■ What this task involves
An exact copy of all the data is required, with pictures left out.

↓↓↓

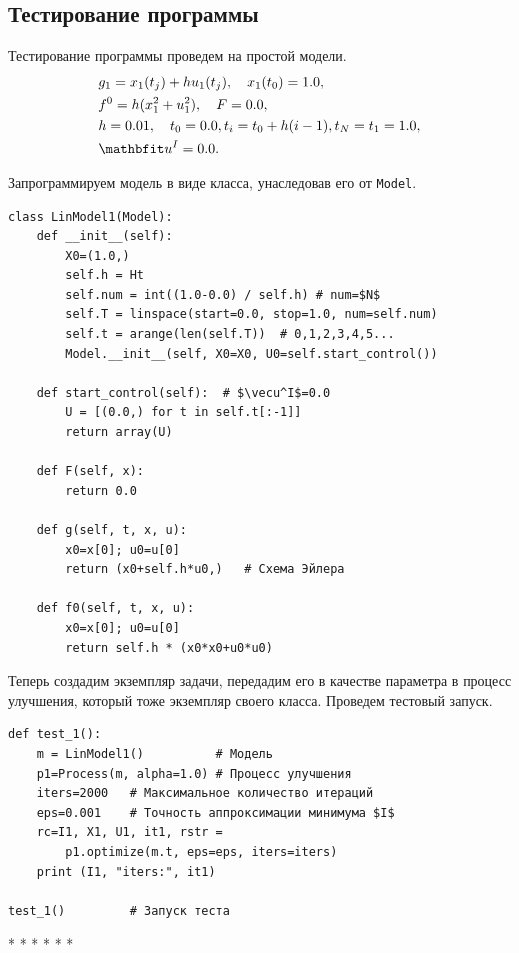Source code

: \documentclass[a4paper,14pt, openany, twoside, draft]{extbook} %
\begin{document}
\subsection{Тестирование программы}
\label{sec:testing}

Тестирование программы проведем на простой модели.
\begin{align*}
  &g_1=x_1(t_j)+hu_1(t_j),\quad x_1(t_0)=1.0,\\
  &f^0=h(x_1^2+u_1^2),\quad F=0.0, \\
  &h=0.01,\quad t_0=0.0, t_i=t_0+h(i-1), t_N=t_1=1.0,\\
  &\vecu^I=0.0.
\end{align*}

Запрограммируем модель в виде класса, унаследовав его от \texttt{Model}.
\begin{verbatim}
class LinModel1(Model):
    def __init__(self):
        X0=(1.0,)
        self.h = Ht
        self.num = int((1.0-0.0) / self.h) # num=$N$
        self.T = linspace(start=0.0, stop=1.0, num=self.num)
        self.t = arange(len(self.T))  # 0,1,2,3,4,5...
        Model.__init__(self, X0=X0, U0=self.start_control())

    def start_control(self):  # $\vecu^I$=0.0
        U = [(0.0,) for t in self.t[:-1]]
        return array(U)

    def F(self, x):
        return 0.0

    def g(self, t, x, u):
        x0=x[0]; u0=u[0]
        return (x0+self.h*u0,)   # Схема Эйлера

    def f0(self, t, x, u):
        x0=x[0]; u0=u[0]
        return self.h * (x0*x0+u0*u0)
\end{verbatim}

Теперь создадим экземпляр задачи, передадим его в качестве параметра в процесс улучшения, который тоже экземпляр своего класса.  Проведем тестовый запуск.

\begin{verbatim}
def test_1():
    m = LinModel1()          # Модель
    p1=Process(m, alpha=1.0) # Процесс улучшения
    iters=2000   # Максимальное количество итераций
    eps=0.001    # Точность аппроксимации минимума $I$
    rc=I1, X1, U1, it1, rstr =
        p1.optimize(m.t, eps=eps, iters=iters)
    print (I1, "iters:", it1)

test_1()         # Запуск теста
\end{verbatim}



* * * * * *
\end{document}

↑↑↑

■ Output for this task
Source code

: \documentclass[a4paper,14pt, openany, twoside, draft]{extbook} %
\begin{document}
\subsection{Тестирование программы}
\label{sec:testing}

Тестирование программы проведем на простой модели.
\begin{align*}
  &g_1=x_1(t_j)+hu_1(t_j),\quad x_1(t_0)=1.0,\\
  &f^0=h(x_1^2+u_1^2),\quad F=0.0, \\
  &h=0.01,\quad t_0=0.0, t_i=t_0+h(i-1), t_N=t_1=1.0,\\
  &\vecu^I=0.0.
\end{align*}

Запрограммируем модель в виде класса, унаследовав его от \texttt{Model}.
\begin{verbatim}
class LinModel1(Model):
    def __init__(self):
        X0=(1.0,)
        self.h = Ht
        self.num = int((1.0-0.0) / self.h) # num=$N$
        self.T = linspace(start=0.0, stop=1.0, num=self.num)
        self.t = arange(len(self.T))  # 0,1,2,3,4,5...
        Model.__init__(self, X0=X0, U0=self.start_control())

    def start_control(self):  # $\vecu^I$=0.0
        U = [(0.0,) for t in self.t[:-1]]
        return array(U)

    def F(self, x):
        return 0.0

    def g(self, t, x, u):
        x0=x[0]; u0=u[0]
        return (x0+self.h*u0,)   # Схема Эйлера

    def f0(self, t, x, u):
        x0=x[0]; u0=u[0]
        return self.h * (x0*x0+u0*u0)
\end{verbatim}

Теперь создадим экземпляр задачи, передадим его в качестве параметра в процесс улучшения, который тоже экземпляр своего класса.  Проведем тестовый запуск.

\begin{verbatim}
def test_1():
    m = LinModel1()          # Модель
    p1=Process(m, alpha=1.0) # Процесс улучшения
    iters=2000   # Максимальное количество итераций
    eps=0.001    # Точность аппроксимации минимума $I$
    rc=I1, X1, U1, it1, rstr =
        p1.optimize(m.t, eps=eps, iters=iters)
    print (I1, "iters:", it1)

test_1()         # Запуск теста
\end{verbatim}



* * * * * *
\end{document}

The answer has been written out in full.